The 18th is one of the best finishing holes in the world and what Doak rightfully called “The Best Eden Hole in America.” The setting is perfection: the clubhouse veranda is adjacent to the green, so all your friends can watch you finish, while the stately Garden City Hotel stands sentinel behind.
Garden City proved so wildly popular, it hosted the 1902 U.S. Open won by Laurie Auchterlonie and the 1908 U.S. Amateur won by J.D. Travers, but the course the contestants faced that year had several crucial differences from the one in 1902 – the course had undergone changes suggested by Walter Travis.
Devereux Emmet designed Garden City, but Walter Travis is the club’s patron saint. In 1904 at Royal St. George’s, Travis won the British Amateur, becoming the first American golfer to do so, and his victory buoyed him to write an American Golfer article about how to make Garden City more competitive for the upcoming 1908 Amateur. He suggested deeper bunkers and more internal contours to the greens. The club approved, and off he went with a shovel. It’s said Travis dug his own grave, as one of the bunkers he deepened was the front left greenside bunker on 18…a bunker he landed in during the semi-finals against eventual winner J.D. Travers. Travis took three swings, but never escaped the bunker. It cost him the match, and the bunker’s been known as “Travis’s Coffin” ever since.

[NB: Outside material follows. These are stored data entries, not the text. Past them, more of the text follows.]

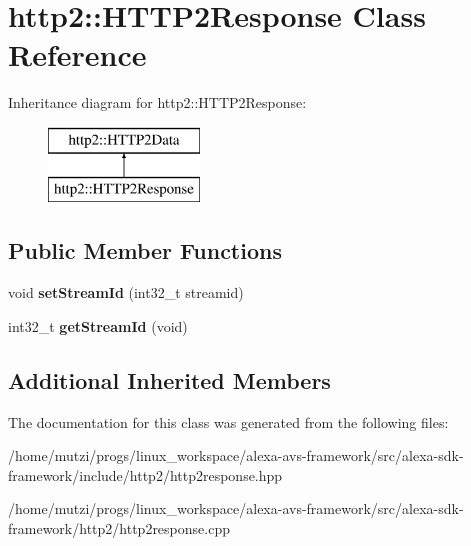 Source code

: \hypertarget{classhttp2_1_1HTTP2Response}{}\section{http2\+:\+:H\+T\+T\+P2\+Response Class Reference}
\label{classhttp2_1_1HTTP2Response}
Inheritance diagram for http2\+:\+:H\+T\+T\+P2\+Response\+:\begin{figure}[H]
\begin{center}
\leavevmode
\includegraphics[height=2.000000cm]{d5/da8/classhttp2_1_1HTTP2Response}
\end{center}
\end{figure}
\subsection*{Public Member Functions}
\begin{DoxyCompactItemize}
\item 
\mbox{\label{classhttp2_1_1HTTP2Response_a43a53e1a5f9d410989d71a5f2d63c0f0}} 
void {\bfseries set\+Stream\+Id} (int32\+\_\+t streamid)
\item 
\mbox{\label{classhttp2_1_1HTTP2Response_a94e9aff14c1df3e5109990ed2b3ed848}} 
int32\+\_\+t {\bfseries get\+Stream\+Id} (void)
\end{DoxyCompactItemize}
\subsection*{Additional Inherited Members}


The documentation for this class was generated from the following files\+:\begin{DoxyCompactItemize}
\item 
/home/mutzi/progs/linux\+\_\+workspace/alexa-\/avs-\/framework/src/alexa-\/sdk-\/framework/include/http2/http2response.\+hpp\item 
/home/mutzi/progs/linux\+\_\+workspace/alexa-\/avs-\/framework/src/alexa-\/sdk-\/framework/http2/http2response.\+cpp\end{DoxyCompactItemize}
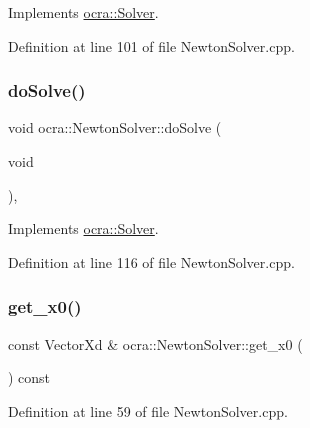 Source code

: Implements \hyperlink{classocra_1_1Solver_a9ab90e87025e3da7239141c48d28ab4a}{ocra\+::\+Solver}.



Definition at line 101 of file Newton\+Solver.\+cpp.

\hypertarget{classocra_1_1NewtonSolver_ac49e1e33eb86cb15ac505e638c2fccb9}{}\label{classocra_1_1NewtonSolver_ac49e1e33eb86cb15ac505e638c2fccb9} 
\subsubsection{\texorpdfstring{do\+Solve()}{doSolve()}}
{\footnotesize\ttfamily void ocra\+::\+Newton\+Solver\+::do\+Solve (\begin{DoxyParamCaption}\item[{void}]{ }\end{DoxyParamCaption})\hspace{0.3cm}{\ttfamily [protected]}, {\ttfamily [virtual]}}



Implements \hyperlink{classocra_1_1Solver_ace2d7cfe741611de6dc87a0de7e7f3a9}{ocra\+::\+Solver}.



Definition at line 116 of file Newton\+Solver.\+cpp.

\hypertarget{classocra_1_1NewtonSolver_a073daf2d70c780313d28d34e6c8bbea2}{}\label{classocra_1_1NewtonSolver_a073daf2d70c780313d28d34e6c8bbea2} 
\subsubsection{\texorpdfstring{get\+\_\+x0()}{get\_x0()}}
{\footnotesize\ttfamily const Vector\+Xd \& ocra\+::\+Newton\+Solver\+::get\+\_\+x0 (\begin{DoxyParamCaption}{ }\end{DoxyParamCaption}) const}



Definition at line 59 of file Newton\+Solver.\+cpp.

\hypertarget{classocra_1_1NewtonSolver_aa0f49d597e69f641c28e35b038e91d99}{}\label{classocra_1_1NewtonSolver_aa0f49d597e69f641c28e35b038e91d99} 
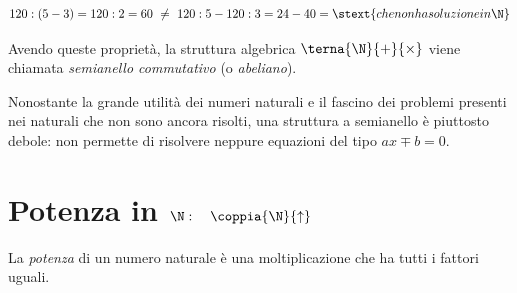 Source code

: \vspace{-1.5em}
\[120 : (5 - 3) = 120 : 2 = 60 ~\neq~ 
120 : 5 - 120 : 3 = 24 - 40 = \stext{che non ha soluzione in \N}\]


Avendo queste proprietà, la struttura algebrica \(\terna{\N}{+}{\times}\) 
viene chiamata \emph{semianello commutativo} (o \emph{abeliano}).

\begin{osservazione}{}{}
Nonostante la grande utilità dei numeri naturali e il fascino dei problemi 
presenti nei naturali che non sono ancora risolti, una struttura a 
semianello è piuttosto debole:
non permette di risolvere neppure equazioni del tipo \(ax \mp b = 0\).
\end{osservazione}


% 

\section{Potenza in $\N: \quad \coppia{\N}{\uparrow}$}
\label{sec:nat_potenza}

La \emph{potenza} di un numero naturale è una moltiplicazione che ha tutti 
i fattori uguali.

Travis did, however, win the club’s Spring Invitational nine times, and the tournament now bears his name as “The Walter J. Travis Invitational.” The Travis is to amateurs what the Masters is to pros: a revival and a reunion, as well as a major championship for Mid-Amateurs. Any time you come to Garden City, you bask in the club’s Old World charm. But for one week, it’s Christmas May – a celebration of golf history, tradition, and competition equaled by few courses anywhere in the world. A Friday qualifier pairs a 150 player field into five match play flights, including a championship flight of 16. The tournament is single elimination match play for the rest of the weekend.
The quality of player the tournament attracts is staggering; well-decorated state amateur champions can lock horns with former U.S.G.A. championship winners or Walker Cup players in any flight, one through five. It’s a Who’s Who of amateur golf. The winner claims a replica of the Schenectady putter Travis used to win the British Am as a trophy. And to the members and the players, that’s as bright a beacon as even Churchill himself could have wished for.